Career DevelopmentLB's Corner
Laid Off? Unexpected Exits Often Lead to the Right Path

In 1999 I was laid off.

In all my blogs, interviews and speeches I’ve never actually talked about it. It’s because I’m ashamed. I hated being singled out of a group of fellow sales managers to wear the badge of “Not good enough.”They told me it was because I was new, I didn’t have the street cred, it’s not me it’s them. . .but we’ve all been broken up with before, and we all know the score.  And in the end, they still passed me the badge.  And I wore it.

I left the office at 10 am on a Tuesday in my little maroon Mitsubishi and pulled into the garage of my little starter house. I can still smell the morning air of the summer day mixed with garage smells.  I’d never left the office at 10 am before and never pulled into my garage before lunch on a workday.  It felt like playing hooky.  There was a very weird and surreal understanding that I was glimpsing part of everyday life that I wasn’t supposed to see – like Truman surprising the actors by going off script. I’d never seen life outside the office on a weekday morning, and now I was part of the outside.

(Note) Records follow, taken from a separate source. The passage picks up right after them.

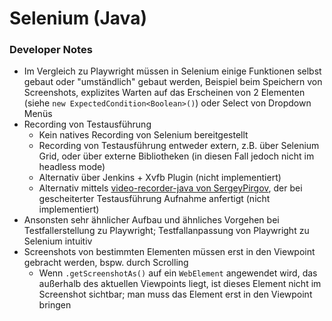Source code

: # Selenium (Java)

### Developer Notes

- Im Vergleich zu Playwright müssen in Selenium einige Funktionen selbst gebaut oder "umständlich" gebaut werden, Beispiel beim Speichern von Screenshots, explizites Warten auf das Erscheinen von 2 Elementen (siehe `new ExpectedCondition<Boolean>()`) oder Select von Dropdown Menüs
- Recording von Testausführung
  - Kein natives Recording von Selenium bereitgestellt
  - Recording von Testausführung entweder extern, z.B. über Selenium Grid, oder über externe Bibliotheken (in diesen Fall jedoch nicht im headless mode)
  - Alternativ über Jenkins + Xvfb Plugin (nicht implementiert)
  - Alternativ mittels [video-recorder-java von SergeyPirgov](https://github.com/SergeyPirogov/video-recorder-java), der bei gescheiterter Testausführung Aufnahme anfertigt (nicht implementiert)
- Ansonsten sehr ähnlicher Aufbau und ähnliches Vorgehen bei Testfallerstellung zu Playwright; Testfallanpassung von Playwright zu Selenium intuitiv
- Screenshots von bestimmten Elementen müssen erst in den Viewpoint gebracht werden, bspw. durch Scrolling
  - Wenn `.getScreenshotAs()` auf ein `WebElement` angewendet wird, das außerhalb des aktuellen Viewpoints liegt, ist dieses Element nicht im Screenshot sichtbar; man muss das Element erst in den Viewpoint bringen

I had to tell my husband what happened and it was awful. I wasn’t ready to console him; I was still in shock. For the next few hours, every noise I heard felt like an assault and I had a very real feeling (OK, maybe hoped) that it was all just a dream.

Losing a job is so much more than losing a paycheck because so much of our self-worth is tied up in what we do, isn’t it?  So much of how we show up in the world and identify with ourselves is based on how we show up at work.  I lost part of my identity, and by the way, I lost my work family. I lost my local corner hangout and my favorite lunch spot. I lost my pack of girlfriends and my secret work crush. I lost my status. I lost my confidence.

These feelings are all raw and real and valid.  They’re so very fresh as I type this.  Twenty years later, I know that the man who delivered this news probably has a similar story.  Last year at our RiseUp Summit one of our speakers and a dear friend of mine had to release half of her team. She was physically ill most of the day.  She has stories of people’s faces and reactions.  She lost her work family, too.

Businesses make tough decisions using numbers. But people deliver and receive the news.  People do the hard things. If you find yourself in the middle of a hard thing, please know that you aren’t alone and that you still own many very real and very valid badges and none of them are, “Not good enough.”

That exit led me down the exact right path for me. I wouldn’t have found my passion for training, I wouldn’t have traveled the world, I wouldn’t have met my mentor Bruce nor my NEW work crush Ryan (OMG is that the real name!?)

Your story will turn out this way as well. In the meantime, here are some hints and tips we’ve sourced to help you put one foot in front of the other.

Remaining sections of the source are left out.